Pennsylvania permits varying degrees of physical custody: Supervised custody, partial custody, shared custody, primary custody, and sole custody. Legal custody, however, defined as “the right to make major decisions on behalf of the child, including, but not limited to, medical, religious, and educational decisions,” may only be shared or sole. Shared legal custody requires the parents to cooperate to make these decisions for their children, effectively giving each parent a veto over the wishes of the other parent. The lengths to which sole legal custody extend was explored by the Pennsylvania Superior Court in 2012 in a case called M.P. v. M.P.
In M.P., the child’s mother was granted sole legal custody and desired to take her child to Ecuador to visit family. The child’s father objected and sought court intervention. The court initially granted the father’s request that mother not be permitted to take the child to Ecuador.

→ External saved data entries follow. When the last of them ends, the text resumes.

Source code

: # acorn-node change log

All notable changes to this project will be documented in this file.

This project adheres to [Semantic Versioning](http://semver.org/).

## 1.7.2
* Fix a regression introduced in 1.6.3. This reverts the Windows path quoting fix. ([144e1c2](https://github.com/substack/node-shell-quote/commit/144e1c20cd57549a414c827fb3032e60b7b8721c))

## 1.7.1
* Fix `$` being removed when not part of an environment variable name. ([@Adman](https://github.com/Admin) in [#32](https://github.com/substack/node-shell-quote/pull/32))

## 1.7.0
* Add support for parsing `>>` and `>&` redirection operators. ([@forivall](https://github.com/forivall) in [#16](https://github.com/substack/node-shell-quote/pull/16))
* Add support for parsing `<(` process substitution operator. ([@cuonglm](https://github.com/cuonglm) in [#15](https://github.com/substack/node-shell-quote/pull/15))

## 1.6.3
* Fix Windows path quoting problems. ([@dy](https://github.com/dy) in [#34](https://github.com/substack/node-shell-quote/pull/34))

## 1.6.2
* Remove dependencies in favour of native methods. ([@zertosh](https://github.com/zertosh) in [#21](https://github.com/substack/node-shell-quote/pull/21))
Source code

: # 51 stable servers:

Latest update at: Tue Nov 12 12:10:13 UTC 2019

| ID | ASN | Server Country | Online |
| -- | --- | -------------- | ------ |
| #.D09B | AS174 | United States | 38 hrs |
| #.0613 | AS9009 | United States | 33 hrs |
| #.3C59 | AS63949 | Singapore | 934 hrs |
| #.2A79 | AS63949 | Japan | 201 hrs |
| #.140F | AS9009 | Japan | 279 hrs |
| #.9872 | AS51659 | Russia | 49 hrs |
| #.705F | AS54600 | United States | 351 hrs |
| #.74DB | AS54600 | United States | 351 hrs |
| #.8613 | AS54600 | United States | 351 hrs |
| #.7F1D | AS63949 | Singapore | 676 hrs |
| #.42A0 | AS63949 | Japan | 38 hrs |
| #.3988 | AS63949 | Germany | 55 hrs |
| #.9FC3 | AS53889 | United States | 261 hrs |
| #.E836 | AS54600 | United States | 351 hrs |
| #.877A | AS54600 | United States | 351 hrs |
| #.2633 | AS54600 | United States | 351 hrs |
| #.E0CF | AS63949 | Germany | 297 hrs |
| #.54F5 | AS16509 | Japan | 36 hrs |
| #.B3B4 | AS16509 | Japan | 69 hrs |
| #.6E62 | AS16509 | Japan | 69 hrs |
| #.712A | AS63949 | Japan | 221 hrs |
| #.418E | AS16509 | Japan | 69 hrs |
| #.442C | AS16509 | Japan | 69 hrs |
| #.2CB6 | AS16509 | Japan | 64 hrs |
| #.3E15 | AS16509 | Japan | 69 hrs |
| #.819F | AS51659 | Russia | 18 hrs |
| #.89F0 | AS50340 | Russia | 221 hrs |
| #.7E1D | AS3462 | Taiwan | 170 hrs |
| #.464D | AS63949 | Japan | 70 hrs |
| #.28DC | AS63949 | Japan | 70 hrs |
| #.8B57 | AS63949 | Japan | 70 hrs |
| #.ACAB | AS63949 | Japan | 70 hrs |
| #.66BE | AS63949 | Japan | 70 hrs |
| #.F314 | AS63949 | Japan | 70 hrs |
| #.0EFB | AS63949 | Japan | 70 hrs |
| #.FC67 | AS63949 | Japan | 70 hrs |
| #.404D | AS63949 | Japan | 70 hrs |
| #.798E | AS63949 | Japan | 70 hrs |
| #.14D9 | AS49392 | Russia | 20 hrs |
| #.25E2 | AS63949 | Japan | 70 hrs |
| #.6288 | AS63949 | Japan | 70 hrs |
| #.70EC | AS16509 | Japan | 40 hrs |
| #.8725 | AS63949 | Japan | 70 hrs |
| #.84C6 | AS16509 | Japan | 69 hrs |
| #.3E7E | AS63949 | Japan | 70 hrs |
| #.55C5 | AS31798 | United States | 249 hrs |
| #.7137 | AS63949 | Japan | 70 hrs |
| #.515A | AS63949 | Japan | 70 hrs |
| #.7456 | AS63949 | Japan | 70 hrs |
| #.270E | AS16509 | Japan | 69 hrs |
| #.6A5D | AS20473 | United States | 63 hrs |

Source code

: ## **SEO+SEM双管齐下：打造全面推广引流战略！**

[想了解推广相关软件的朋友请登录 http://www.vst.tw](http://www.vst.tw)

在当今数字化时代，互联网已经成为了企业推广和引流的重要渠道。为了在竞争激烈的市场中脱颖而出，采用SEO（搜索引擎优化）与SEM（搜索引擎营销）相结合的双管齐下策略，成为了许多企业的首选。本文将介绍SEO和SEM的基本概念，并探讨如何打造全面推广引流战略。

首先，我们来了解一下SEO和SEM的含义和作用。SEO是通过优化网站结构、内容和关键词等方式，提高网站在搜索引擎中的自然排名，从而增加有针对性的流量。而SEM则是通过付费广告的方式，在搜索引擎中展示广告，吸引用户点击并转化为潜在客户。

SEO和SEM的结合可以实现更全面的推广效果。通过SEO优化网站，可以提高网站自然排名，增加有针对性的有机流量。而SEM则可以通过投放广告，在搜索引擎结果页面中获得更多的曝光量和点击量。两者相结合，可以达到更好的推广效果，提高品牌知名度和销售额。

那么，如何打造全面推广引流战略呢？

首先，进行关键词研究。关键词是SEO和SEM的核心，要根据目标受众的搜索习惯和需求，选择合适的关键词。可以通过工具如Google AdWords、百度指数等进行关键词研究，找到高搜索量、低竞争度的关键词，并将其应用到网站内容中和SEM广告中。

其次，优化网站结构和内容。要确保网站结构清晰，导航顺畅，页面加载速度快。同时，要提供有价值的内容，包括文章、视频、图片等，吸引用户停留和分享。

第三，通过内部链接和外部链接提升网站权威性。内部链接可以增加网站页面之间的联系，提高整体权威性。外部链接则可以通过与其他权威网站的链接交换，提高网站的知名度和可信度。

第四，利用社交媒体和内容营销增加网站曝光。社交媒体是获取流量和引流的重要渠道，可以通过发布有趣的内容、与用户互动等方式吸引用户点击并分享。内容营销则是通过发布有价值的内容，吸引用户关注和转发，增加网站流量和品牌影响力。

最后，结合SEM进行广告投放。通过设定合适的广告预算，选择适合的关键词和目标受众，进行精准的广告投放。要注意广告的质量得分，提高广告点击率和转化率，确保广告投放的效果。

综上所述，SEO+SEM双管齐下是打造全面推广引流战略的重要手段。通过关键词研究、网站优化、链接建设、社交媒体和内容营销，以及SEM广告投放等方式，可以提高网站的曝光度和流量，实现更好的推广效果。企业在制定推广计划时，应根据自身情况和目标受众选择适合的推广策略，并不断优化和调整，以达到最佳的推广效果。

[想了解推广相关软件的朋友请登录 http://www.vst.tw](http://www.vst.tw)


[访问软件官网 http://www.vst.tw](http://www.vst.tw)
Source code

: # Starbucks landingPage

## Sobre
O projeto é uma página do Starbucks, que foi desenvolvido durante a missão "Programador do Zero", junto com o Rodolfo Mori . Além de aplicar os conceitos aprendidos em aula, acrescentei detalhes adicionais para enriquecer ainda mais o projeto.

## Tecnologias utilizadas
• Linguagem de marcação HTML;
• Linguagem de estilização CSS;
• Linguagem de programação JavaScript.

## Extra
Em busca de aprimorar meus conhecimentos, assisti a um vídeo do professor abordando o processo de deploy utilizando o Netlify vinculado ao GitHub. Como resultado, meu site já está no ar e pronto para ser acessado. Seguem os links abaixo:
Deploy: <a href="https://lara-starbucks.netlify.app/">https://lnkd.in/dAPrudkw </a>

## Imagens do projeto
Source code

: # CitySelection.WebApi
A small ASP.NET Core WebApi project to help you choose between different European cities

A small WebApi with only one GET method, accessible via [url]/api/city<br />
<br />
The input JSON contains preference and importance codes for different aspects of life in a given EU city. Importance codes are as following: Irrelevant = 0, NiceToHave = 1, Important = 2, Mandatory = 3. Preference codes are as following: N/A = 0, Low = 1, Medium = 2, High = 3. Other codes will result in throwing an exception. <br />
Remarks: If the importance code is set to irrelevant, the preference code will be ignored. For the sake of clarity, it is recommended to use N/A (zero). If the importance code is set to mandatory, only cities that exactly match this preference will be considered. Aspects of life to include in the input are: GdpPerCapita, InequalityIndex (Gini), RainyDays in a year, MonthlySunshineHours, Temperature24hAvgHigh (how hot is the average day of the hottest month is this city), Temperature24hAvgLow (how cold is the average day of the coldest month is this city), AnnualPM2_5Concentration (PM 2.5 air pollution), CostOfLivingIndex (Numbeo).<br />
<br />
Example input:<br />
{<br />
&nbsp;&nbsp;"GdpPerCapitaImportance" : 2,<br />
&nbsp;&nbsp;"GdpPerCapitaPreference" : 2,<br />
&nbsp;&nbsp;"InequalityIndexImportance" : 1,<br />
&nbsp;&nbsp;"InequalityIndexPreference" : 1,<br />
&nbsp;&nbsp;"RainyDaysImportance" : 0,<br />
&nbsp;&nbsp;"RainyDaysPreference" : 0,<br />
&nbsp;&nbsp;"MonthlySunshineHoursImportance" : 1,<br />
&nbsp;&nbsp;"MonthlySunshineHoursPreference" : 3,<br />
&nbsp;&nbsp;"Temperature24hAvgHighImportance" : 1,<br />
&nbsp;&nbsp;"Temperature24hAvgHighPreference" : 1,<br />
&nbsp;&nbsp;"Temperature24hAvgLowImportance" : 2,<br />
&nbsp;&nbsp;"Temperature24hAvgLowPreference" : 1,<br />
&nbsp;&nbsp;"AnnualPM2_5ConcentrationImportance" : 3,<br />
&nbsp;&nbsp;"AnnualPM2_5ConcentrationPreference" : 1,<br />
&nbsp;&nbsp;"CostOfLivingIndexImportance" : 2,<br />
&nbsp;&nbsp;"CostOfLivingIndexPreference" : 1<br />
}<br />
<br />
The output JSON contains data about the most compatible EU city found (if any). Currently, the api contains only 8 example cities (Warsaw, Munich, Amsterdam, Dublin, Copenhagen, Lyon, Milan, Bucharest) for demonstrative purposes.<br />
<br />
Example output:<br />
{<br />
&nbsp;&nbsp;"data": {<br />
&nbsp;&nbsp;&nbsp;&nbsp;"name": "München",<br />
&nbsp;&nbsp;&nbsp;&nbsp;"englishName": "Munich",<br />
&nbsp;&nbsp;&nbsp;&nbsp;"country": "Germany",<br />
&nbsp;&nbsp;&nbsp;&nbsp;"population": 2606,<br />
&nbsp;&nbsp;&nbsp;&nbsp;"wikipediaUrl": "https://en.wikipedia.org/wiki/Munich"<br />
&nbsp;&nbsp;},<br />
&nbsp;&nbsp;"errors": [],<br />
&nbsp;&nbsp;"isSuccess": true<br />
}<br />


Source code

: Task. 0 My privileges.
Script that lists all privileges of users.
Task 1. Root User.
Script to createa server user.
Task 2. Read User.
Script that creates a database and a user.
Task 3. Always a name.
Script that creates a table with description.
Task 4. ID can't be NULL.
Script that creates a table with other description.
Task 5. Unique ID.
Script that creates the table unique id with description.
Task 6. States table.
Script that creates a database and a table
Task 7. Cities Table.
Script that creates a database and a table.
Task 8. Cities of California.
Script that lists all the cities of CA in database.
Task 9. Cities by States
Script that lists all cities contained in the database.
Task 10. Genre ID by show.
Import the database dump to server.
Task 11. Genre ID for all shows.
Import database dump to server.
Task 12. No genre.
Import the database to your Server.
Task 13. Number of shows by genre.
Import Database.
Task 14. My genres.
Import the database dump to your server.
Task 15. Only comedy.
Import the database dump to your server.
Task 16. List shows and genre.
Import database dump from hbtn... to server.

Upon an appeal from the child’s mother, the Superior Court said that, by permitting father to veto mother’s plans to travel with the parties’ child to Ecuador, the trial court had effectively implemented shared legal custody, which was contrary to the prior award of custody. The Superior Court further indicated that changing legal custody from sole legal custody to shared legal custody would require father to file a petition to modify the custody arrangement, which was not done in this case. The Superior Court, therefore, permitted mother to travel to Ecuador with the parties’ child, over father’s objections.
In a similar but opposite case, Hill v. Hill, the Superior Court had previously reviewed a custody order that appeared to grant shared legal custody to the parties, but “in the event of a disagreement, mother’s preference shall prevail.” The Superior Court said there that this was an award of shared custody in name only, as to give mother the final say was to effectively create sole legal custody.
These cases make clear that an award of sole legal custody in Pennsylvania give to the sole legal custodian an absolute right to make these decisions for the child, without consideration of the other parent’s wishes. The other parent’s only recourse is to seek a modification of the legal custody arrangement.